Куиссер вспоминал еще многое из увиденного: «Марионетка», «Червь», «Горбун», «Доктор Ловкач». За одним важным исключением, все происходило одинаково: люди заходили внутрь палатки, занимали шаткие скамейки и вскоре встречали актера, который на пару минут поднимался на подмостки, освещенные двумя обычными торшерами. Единственным отклонением от скучной рутины была миниатюра, которую Куиссер прозвал «Конферансье».
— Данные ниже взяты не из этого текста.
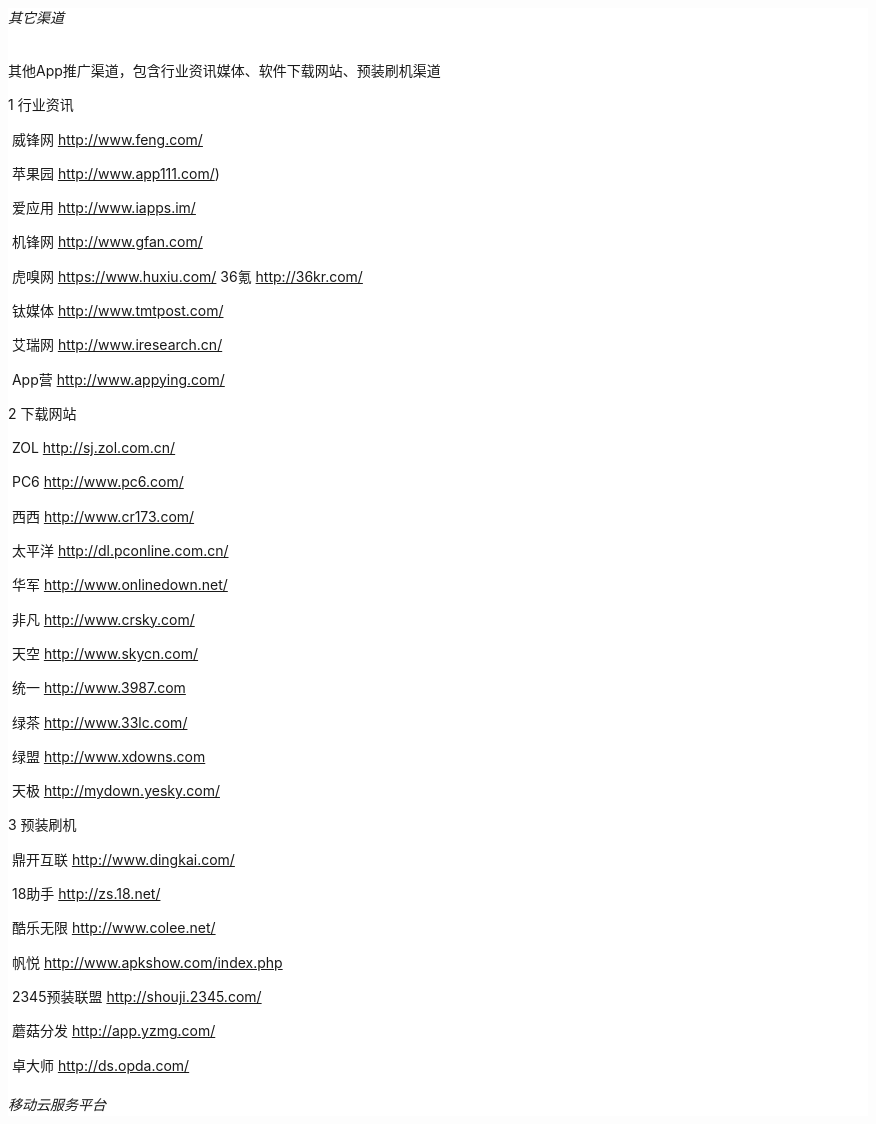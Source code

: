 ###### 其它渠道

其他App推广渠道，包含行业资讯媒体、软件下载网站、预装刷机渠道

1 行业资讯

​	威锋网   http://www.feng.com/

​	 苹果园  http://www.app111.com/)

​	爱应用   http://www.iapps.im/

​	 机锋网   http://www.gfan.com/

​	虎嗅网   https://www.huxiu.com/
​	 36氪     http://36kr.com/

​	钛媒体   http://www.tmtpost.com/

​	 艾瑞网  http://www.iresearch.cn/

​	 App营  http://www.appying.com/

2 下载网站

​	ZOL   http://sj.zol.com.cn/

​	PC6   http://www.pc6.com/

​	西西   http://www.cr173.com/

​	太平洋  http://dl.pconline.com.cn/

​	 华军   http://www.onlinedown.net/

​	 非凡   http://www.crsky.com/

​	 天空   http://www.skycn.com/

​	统一   http://www.3987.com

​	 绿茶   http://www.33lc.com/

​	 绿盟   http://www.xdowns.com

​	 天极   http://mydown.yesky.com/

3 预装刷机

​	鼎开互联   http://www.dingkai.com/

​	18助手  http://zs.18.net/

​	酷乐无限  http://www.colee.net/

​	帆悦  http://www.apkshow.com/index.php

​	2345预装联盟  http://shouji.2345.com/

​	蘑菇分发  http://app.yzmg.com/

​	卓大师   http://ds.opda.com/

###### 移动云服务平台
В то время как все прочие номера начинались и заканчивались после того, как Куиссер с родителями уже устраивались на своих местах в палатке, номер Конферансье они заставали всегда в процессе. Как только Куиссер, покорно следуя за родителями, ступал под своды шатра, он сразу видел его абсолютно неподвижную фигуру, стоящую на сцене спиной к зрителям. По какой-то причине всякий раз, когда они входили в ярмарочный шатер с его затасканными, неуклюжими увеселениями, они оказывались в полном одиночестве. Обычно это не смущало и не пугало юного Куиссера, за исключением тех случаев, когда войдя под своды палатки, он натыкался взглядом на одиноко застывшую фигуру Конферансье, повернутого спиной к пустым скамьям, грозящим, казалось, рассыпаться от первого прикосновения. Завидев его, Куиссер всякий раз хотел тут же развернуться и сбежать. Однако вслед за ним входили родители, подталкивая его вперед, так что не успевал он опомниться, как они все уже сидели в самом первом ряду и смотрели на Конферансье. Родителям невдомек было, несколько раз повторил Куиссер, какой ужас внушала ему эта странная фигура. Честно говоря, посещение ярмарок, а тем более шатра, вообще не входило в их планы – они делали это только ради сына. Его мать с отцом предпочли бы просто заполнить бак и отправиться дальше – к следующей точке намеченного маршрута.
в процессе
Куиссер утверждал, что его родителям, похоже, нравилось наблюдать, как он сидел, объятый страхом, перед Конферансье, – до тех пор, пока просил их вернуться к машине, не в силах больше этого вынести. Но вместе с тем сам персонаж – непохожий ни на один ярмарочный образ из всех, что Куиссер мог припомнить, – буквально завораживал его: одетый в длинный плащ, касающийся грязного пола небольшой сцены, и старый цилиндр с торчащими из-под полей жесткими рыжими волосами, такими мерзкими на вид, словно в них кишели паразиты. Когда я спросил, не мог ли это быть парик, Куиссер, тщательно перебирая воспоминания, смерил меня снисходительным взглядом, как бы подчеркивая: не ты там был, не тебе судить, я своими глазами видел эти космы, выбивающиеся из-под старой шляпы. Кроме волос, единственное, что еще могли видеть зрители, как отметил Куиссер, – это пальцы Конферансье, которые казались деформированными, какими-то скрюченными, похожими на клешни бледно-зеленоватого цвета. Сама поза этого безвестного артиста, на взгляд Куиссера, была рассчитана на то, чтобы держать зрителя в напряжении – в любой момент он мог неожиданно развернуться и встретиться с аудиторией лицом к лицу, взмахнув крыльями плаща, зажатыми в заплесневелых пальцах, и высоко взметнув руки. Но Конферансье не двигался. Правда, порой – если Куиссеру это не мерещилось – он чуть склонял набок голову, либо левее, либо правее, как бы стращая тем, что вот-вот повернется вполоборота и скажет «ку-ку». Но то, вероятней всего, была лишь иллюзия: Конферансье сохранял абсолютную неподвижность – зловещий манекен, чье мертвенное оцепенение вызывало самый бурный отклик воображения.